## Material provided
⟨

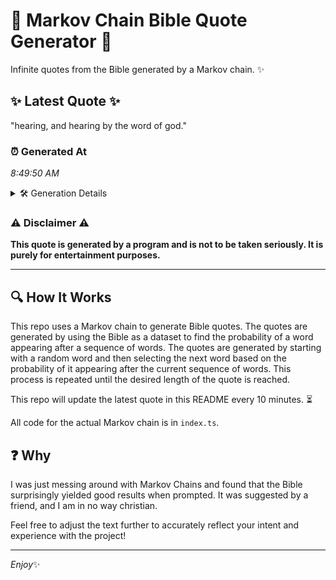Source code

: # 📖 Markov Chain Bible Quote Generator 📖

Infinite quotes from the Bible generated by a Markov chain. ✨

## ✨ Latest Quote ✨
"hearing, and hearing by the word of god."

### ⏰ Generated At
*8:49:50 AM*

<details>
    <summary>🛠️ Generation Details</summary>
    <p>
        <strong>🌱 Seed:</strong> hearing,<br>
        <strong>🔄 Iterations:</strong> 7<br>
        <strong>📜 Context History:</strong><br>[ hearing, ]: and<br>[ hearing,, and ]: hearing<br>[ hearing,, and, hearing ]: by<br>[ hearing,, and, hearing, by ]: the<br>[ hearing,, and, hearing, by, the ]: word<br>[ hearing,, and, hearing, by, the, word ]: of<br>[ and, hearing, by, the, word, of ]: god.<br>
    </p>
</details>

### ⚠️ Disclaimer ⚠️
**This quote is generated by a program and is not to be taken seriously. It is purely for entertainment purposes.**

---

## 🔍 How It Works

This repo uses a Markov chain to generate Bible quotes. The quotes are generated by using the Bible as a dataset to find the probability of a word appearing after a sequence of words. The quotes are generated by starting with a random word and then selecting the next word based on the probability of it appearing after the current sequence of words. This process is repeated until the desired length of the quote is reached.

This repo will update the latest quote in this README every 10 minutes. ⏳

All code for the actual Markov chain is in `index.ts`.

## ❓ Why

I was just messing around with Markov Chains and found that the Bible surprisingly yielded good results when prompted. 
It was suggested by a friend, and I am in no way christian.

Feel free to adjust the text further to accurately reflect your intent and experience with the project!

---

*Enjoy*✨
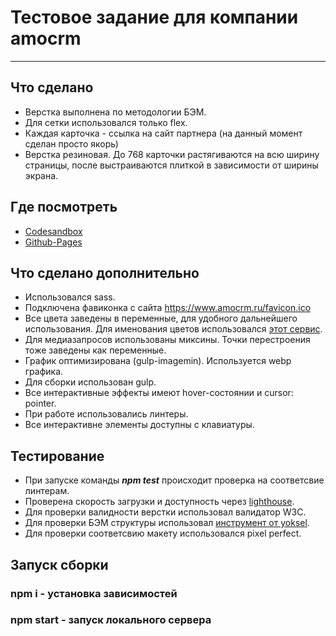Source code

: # Тестовое задание для компании amocrm
---
## Что сделано
+ Верстка выполнена по методологии БЭМ.
+ Для сетки использовался только flex.
+ Каждая карточка - ссылка на сайт партнера (на данный момент сделан просто якорь)
+ Верстка резиновая. До 768 карточки растягиваются на всю ширину страницы, после выстраиваются плиткой в зависимости от ширины экрана.

## Где посмотреть
+ [Codesandbox](https://codesandbox.io/s/qsoft-test-task-build-crc9e)
+ [Github-Pages](https://junfrontend.github.io/QSOFT-test-task/build/)

## Что сделано дополнительно
+ Использовался sass.
+ Подключена фавиконка с сайта https://www.amocrm.ru/favicon.ico
+ Все цвета заведены в переменные, для удобного дальнейшего использования. Для именования цветов использовался [этот сервис](https://www.htmlcsscolor.com/hex).
+ Для медиазапросов использованы миксины. Точки перестроения тоже заведены как переменные.
+ График оптимизирована (gulp-imagemin). Используется webp графика.
+ Для сборки использован gulp.
+ Все интерактивные эффекты имеют hover-состоянии и cursor: pointer.
+ При работе использовались линтеры.
+ Все интерактивне элементы доступны с клавиатуры.

## Тестирование
+ При запуске команды ***npm test*** происходит проверка на соответсвие линтерам.
+ Проверена скорость загрузки и доступность через [lighthouse](http://joxi.ru/gmvXGDotdQOvdA).
+ Для проверки валидности верстки использовал валидатор W3C.
+ Для проверки БЭМ структуры использовал [инструмент от yoksel](https://yoksel.github.io/html-tree/).
+ Для проверки соответсвию макету использовался pixel perfect.

## Запуск сборки 
### npm i - установка зависимостей
### npm start - запуск локального сервера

⟩

Only the lines from the one bearing "[инструмент от yoksel](https://yoksel.github.io/html-tree/)." through the end of the entries above belong in the answer, each one exactly as given.

+ Для проверки БЭМ структуры использовал [инструмент от yoksel](https://yoksel.github.io/html-tree/).
+ Для проверки соответсвию макету использовался pixel perfect.

## Запуск сборки 
### npm i - установка зависимостей
### npm start - запуск локального сервера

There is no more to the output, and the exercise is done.